Se si prende il reddito pro capite ha oscillato tra 26 e 27 mila euro con una distanza media di tremila euro dal reddito medio europeo, se si prendono gli investimenti sono rimasti costantemente inferiori di quasi 4 punti percentuali dalla media europea. E se si prende infine il debito pubblico è passato dal 129,2 % con Letta al 132,1 con Gentiloni per esplodere al 167% con Roberto Gualtieri ministro dell’Economia.
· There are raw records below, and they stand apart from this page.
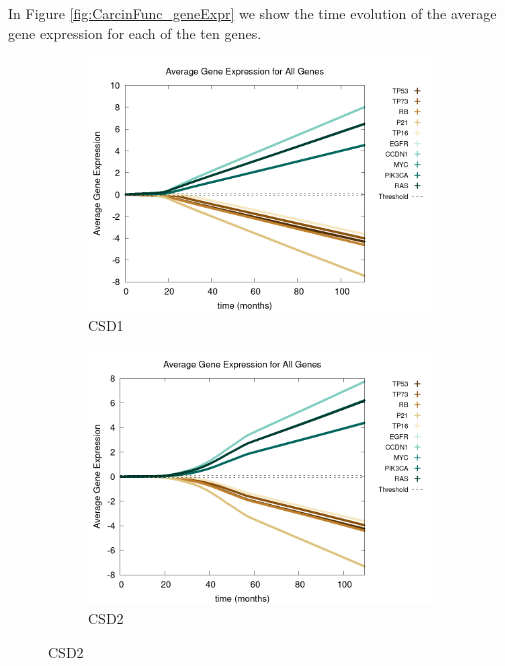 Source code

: \documentclass[\main/thesis.tex]{subfiles}
\begin{document}
In Figure \ref{fig:CarcinFunc_geneExpr} we show the time evolution of the average gene expression for each of the ten genes. 
\begin{figure}[H]
	\centering
	\begin{subfigure}[t]{.6\textwidth}
		\centering
		\includegraphics[width=\textwidth]{images/4_CarcinFunc/Fig3/geneExprAll_all_Func1.png}
		\caption{CSD1}
		\label{fig:CarcinFunc_geneExpr_Func1}
	\end{subfigure}
	\begin{subfigure}[t]{.6\textwidth}
		\centering
		\includegraphics[width=\textwidth]{images/4_CarcinFunc/Fig3/geneExprAll_all_Func2.png}
		\caption{CSD2}
		\label{fig:CarcinFunc_geneExpr_Func2}
	\end{subfigure}

\end{figure}
\end{document}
Si possono prendere tutti i dati economici che si vuole dall’occupazione al risparmio alla pressione fiscale (cresciuta con i governi Pd dal 39% di Letta al 43% nominale, ma 48% reale con Gualtieri ministro economico) per dimostrare l’incidenza negativa che le scelte del Pd hanno prodotto sul tessuto economico. Oggi a trattare con l’Europa, oggi a gestire il Recovery fund ci pensa direttamente l’ex presidente della Bce che però non ha affidato al Pd neppure i ministeri “per la ripresa”. La scelta di dare a Giancarlo Giorgetti la delega allo Sviluppo economico significa: siate voi a parlare con i ceti produttivi. Ma ancora più incidente sul piano politico è l’aver sfilato a Dario Franceschini (era nel Conte due il capo-delegazione del Pd al Governo) la delega al turismo per affidarla a Massimo Garavaglia. Il giudizio è esplicito: Franceschini lei ha distrutto un settore che vale il 13 per cento del Pil, ora tocca a chi come la Lega sa interpretare le istanze di ristoratori, albergatori, tour operator, territori tentare di ripristinare il valore di questo settore che per l’Italia è strategico. E ora nel Pd volano gli stracci. Le donne sono su tutte le furie, i sindaci chiedono una nuova linea politica, la frattura tra ex comunisti ed ex democristiani si allarga con i renziani che stanno a guardare. Per il povero Nicola Zingaretti è tempo di dolori.